The eleven tracks on Songs are warm and spacious with high ceilings. There’s an ashen smell, light passes at strange angles. We’ve been cast into the inside of Lenker’s guitar, into her world where fragmented conversations and intimate moments project themselves in vibrant hues and bitter tastes. Lenker doesn’t create worlds in her songs, she lets her reality seep in and expand her musings. The rain splatters on the windowsills and the wood creaks with every slight shift in weight. Birds chatter outside. There’s a staticky crunch of fresh wind. A fly buzzes across the room. As she explained of her musing atmosphere, “human presence was not a dominating force.”

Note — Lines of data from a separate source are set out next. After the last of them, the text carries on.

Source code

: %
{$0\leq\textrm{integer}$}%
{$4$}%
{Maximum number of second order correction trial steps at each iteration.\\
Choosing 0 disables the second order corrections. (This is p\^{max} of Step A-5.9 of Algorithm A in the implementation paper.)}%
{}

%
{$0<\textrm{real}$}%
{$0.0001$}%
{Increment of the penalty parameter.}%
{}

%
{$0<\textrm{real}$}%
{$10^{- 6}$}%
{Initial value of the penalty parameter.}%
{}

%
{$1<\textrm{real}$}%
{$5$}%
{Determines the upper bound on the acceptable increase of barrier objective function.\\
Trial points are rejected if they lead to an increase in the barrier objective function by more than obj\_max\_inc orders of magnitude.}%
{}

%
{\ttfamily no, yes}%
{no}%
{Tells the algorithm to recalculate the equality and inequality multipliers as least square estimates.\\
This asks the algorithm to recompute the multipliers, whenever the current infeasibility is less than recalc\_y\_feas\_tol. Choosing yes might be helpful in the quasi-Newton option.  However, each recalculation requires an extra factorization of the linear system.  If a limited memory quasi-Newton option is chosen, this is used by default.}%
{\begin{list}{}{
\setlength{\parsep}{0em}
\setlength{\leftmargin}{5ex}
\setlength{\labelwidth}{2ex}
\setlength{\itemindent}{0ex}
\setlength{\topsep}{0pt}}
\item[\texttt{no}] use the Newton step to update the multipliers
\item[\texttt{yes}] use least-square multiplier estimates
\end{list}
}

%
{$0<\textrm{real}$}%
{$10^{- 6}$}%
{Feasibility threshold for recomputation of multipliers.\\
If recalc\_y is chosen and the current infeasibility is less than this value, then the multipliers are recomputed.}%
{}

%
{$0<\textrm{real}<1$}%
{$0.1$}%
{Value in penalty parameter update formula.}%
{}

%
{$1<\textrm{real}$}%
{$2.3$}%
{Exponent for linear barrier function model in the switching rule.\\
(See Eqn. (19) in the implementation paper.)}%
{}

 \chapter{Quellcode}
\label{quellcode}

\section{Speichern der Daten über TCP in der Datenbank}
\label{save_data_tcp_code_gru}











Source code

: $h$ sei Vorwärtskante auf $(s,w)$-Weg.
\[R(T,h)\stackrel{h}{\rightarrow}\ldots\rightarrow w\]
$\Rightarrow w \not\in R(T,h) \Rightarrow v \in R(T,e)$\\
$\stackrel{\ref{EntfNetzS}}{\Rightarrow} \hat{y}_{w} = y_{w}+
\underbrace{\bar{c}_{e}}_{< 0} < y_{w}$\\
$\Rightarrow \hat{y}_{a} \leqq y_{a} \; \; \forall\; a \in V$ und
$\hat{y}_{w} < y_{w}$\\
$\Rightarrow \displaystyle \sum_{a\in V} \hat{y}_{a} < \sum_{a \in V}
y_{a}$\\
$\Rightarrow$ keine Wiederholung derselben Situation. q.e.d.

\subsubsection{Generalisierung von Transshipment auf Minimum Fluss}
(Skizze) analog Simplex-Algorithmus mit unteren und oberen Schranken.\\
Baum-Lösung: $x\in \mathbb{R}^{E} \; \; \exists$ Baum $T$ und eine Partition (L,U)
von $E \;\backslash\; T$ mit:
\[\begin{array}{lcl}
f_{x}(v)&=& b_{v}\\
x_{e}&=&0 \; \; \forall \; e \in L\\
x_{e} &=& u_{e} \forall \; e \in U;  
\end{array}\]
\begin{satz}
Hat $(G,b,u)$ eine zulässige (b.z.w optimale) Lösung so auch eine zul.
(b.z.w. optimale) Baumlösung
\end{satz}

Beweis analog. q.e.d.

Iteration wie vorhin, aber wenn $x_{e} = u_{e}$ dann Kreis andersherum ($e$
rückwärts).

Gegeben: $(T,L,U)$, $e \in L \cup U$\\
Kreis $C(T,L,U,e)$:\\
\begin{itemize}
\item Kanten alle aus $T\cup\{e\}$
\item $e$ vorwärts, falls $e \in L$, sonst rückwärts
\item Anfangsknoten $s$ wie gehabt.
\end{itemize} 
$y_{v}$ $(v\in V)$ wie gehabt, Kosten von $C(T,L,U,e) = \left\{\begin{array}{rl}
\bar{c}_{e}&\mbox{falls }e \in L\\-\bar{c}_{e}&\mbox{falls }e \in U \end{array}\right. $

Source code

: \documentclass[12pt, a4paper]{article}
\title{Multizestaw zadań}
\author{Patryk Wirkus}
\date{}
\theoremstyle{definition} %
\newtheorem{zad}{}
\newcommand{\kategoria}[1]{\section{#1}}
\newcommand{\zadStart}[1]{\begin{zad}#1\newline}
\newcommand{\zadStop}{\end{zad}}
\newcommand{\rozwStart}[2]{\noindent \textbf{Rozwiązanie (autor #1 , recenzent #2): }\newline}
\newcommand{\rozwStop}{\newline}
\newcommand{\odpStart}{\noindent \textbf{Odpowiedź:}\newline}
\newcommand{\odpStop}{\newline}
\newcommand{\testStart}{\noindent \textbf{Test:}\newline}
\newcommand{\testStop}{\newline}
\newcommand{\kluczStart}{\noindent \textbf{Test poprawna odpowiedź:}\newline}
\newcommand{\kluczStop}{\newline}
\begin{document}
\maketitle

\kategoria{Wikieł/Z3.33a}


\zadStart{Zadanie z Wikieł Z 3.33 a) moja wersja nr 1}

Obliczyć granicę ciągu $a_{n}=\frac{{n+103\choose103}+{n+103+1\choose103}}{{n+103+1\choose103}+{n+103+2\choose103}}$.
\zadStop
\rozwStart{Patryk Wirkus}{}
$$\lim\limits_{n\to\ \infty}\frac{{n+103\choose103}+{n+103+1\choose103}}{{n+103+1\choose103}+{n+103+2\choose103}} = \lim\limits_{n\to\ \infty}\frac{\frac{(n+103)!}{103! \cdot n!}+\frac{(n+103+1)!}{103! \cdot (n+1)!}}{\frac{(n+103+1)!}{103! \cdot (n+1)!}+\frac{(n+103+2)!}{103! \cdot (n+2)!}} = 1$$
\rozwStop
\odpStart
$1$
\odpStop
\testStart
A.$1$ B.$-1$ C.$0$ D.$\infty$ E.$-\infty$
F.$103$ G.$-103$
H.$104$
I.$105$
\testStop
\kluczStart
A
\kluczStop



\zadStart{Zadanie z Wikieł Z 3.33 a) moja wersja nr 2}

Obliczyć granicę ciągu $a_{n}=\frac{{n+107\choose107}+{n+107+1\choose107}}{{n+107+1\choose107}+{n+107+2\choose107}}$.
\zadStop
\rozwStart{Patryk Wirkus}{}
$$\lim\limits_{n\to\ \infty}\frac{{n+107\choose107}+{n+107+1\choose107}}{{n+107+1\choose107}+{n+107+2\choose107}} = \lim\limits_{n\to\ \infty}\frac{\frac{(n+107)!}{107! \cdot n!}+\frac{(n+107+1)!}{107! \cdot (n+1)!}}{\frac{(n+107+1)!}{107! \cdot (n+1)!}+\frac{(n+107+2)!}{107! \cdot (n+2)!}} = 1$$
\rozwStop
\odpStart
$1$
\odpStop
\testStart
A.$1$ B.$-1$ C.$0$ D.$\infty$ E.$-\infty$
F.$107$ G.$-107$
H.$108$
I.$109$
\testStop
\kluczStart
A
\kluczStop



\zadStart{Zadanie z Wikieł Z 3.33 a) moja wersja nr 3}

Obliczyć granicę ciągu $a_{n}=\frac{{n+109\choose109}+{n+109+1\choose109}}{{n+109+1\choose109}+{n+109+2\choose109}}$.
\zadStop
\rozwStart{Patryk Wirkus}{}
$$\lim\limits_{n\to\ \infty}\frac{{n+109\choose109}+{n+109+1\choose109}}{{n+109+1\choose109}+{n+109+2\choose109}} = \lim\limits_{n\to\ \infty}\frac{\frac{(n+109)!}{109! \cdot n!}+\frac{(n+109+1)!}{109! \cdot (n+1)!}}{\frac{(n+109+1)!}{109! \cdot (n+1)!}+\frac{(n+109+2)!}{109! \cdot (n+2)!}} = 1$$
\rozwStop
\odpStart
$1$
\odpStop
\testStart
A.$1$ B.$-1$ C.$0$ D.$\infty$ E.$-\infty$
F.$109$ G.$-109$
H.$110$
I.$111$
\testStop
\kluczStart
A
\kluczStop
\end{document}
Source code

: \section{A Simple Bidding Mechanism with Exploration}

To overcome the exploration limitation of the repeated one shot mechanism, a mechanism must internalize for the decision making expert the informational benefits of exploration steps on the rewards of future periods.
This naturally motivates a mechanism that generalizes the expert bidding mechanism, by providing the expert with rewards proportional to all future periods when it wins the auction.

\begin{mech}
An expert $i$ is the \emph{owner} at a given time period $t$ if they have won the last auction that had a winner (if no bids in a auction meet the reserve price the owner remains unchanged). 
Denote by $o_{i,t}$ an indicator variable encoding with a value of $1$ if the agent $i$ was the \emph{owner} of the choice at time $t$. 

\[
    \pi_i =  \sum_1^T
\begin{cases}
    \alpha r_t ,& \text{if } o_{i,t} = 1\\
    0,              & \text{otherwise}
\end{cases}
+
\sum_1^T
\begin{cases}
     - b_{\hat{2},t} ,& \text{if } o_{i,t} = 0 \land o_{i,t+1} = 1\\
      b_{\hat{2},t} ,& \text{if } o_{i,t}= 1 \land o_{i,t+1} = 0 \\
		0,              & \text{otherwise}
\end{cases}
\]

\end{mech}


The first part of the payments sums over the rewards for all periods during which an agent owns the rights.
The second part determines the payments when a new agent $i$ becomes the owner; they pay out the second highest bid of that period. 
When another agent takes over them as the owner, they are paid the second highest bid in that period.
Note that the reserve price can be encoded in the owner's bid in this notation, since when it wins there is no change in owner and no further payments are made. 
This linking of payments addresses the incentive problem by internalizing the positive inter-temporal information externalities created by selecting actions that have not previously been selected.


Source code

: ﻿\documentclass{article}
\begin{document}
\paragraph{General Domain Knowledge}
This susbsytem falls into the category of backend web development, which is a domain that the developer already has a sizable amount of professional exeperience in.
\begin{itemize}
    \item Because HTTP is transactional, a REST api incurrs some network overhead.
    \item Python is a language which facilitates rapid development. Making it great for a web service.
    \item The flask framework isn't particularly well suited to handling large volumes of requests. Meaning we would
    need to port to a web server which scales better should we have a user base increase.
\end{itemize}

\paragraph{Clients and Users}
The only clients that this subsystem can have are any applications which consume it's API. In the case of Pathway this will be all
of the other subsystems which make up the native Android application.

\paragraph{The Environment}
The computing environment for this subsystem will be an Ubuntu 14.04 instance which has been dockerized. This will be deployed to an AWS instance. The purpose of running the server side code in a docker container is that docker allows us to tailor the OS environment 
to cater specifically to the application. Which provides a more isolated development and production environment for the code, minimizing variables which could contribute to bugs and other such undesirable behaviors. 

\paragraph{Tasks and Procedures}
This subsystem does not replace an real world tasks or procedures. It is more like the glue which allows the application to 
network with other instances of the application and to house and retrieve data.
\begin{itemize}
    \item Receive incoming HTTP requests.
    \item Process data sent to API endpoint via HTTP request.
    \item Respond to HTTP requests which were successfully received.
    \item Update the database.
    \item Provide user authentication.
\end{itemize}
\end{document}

Lenker is a songwriter who is unconditionally open. Sometimes she lets us in on the context of the visceral moments she conjures, but the images on Songs feel different. The anger and sorrow feel more pointed, more active. Getting lost in Lenker’s songs is to essentially get lost in her memories. She’s constantly reinterpreting dualities, where the pain sits alongside the love. Her songs are reminders to be more attentive, that memories and adverse feelings can teach us. On “Zombie Girl” wind chimes clatter in the background as she sings about hollowness: “Oh, emptiness, tell me about your nature / Maybe I’ve been getting you wrong.” She befriends her own lack, drawing answers from what first presented itself as darkness.
There are vivid, sometimes violent images on Songs—a dog bite that leads to an ER visit, “poison stains,” and stars that stab, in addition to the aforementioned zombie girl. But the most unnerving moments on Songs are where Lenker calmly sings about life and death in casual terms—not within the confines of societal rituals, but at their core, grounded in origins of the womb and earth. “Your dearest fantasy is to grow a baby in me,” she reveals in the cheekily titled “Not a Lot, Just Forever.” Later we accompany her to the water. “Come help me die, my daughter / Walk me beside the river,” she sings on “Come.” To not trivialize these constant and awesome life chapters is one of Lenker’s greatest skills.
The corresponding second album, Instrumentals, is even more enthralling. Instead of getting swept up by Lenker’s visceral songwriting, she showcases patience and intuition. You can feel the poise with which her hands glide across strings, sometimes quietly puttering or fiercely plucking. It’s as if on a rocky hike, Lenker confidently leads us through soothing melodies, but at any point she could step off the path and blaze a new one. These songs, across both releases, feel like spells. Lenker casts them in order to form memories and heal from them, and we listen in hopes that some of her magic will rub off on us.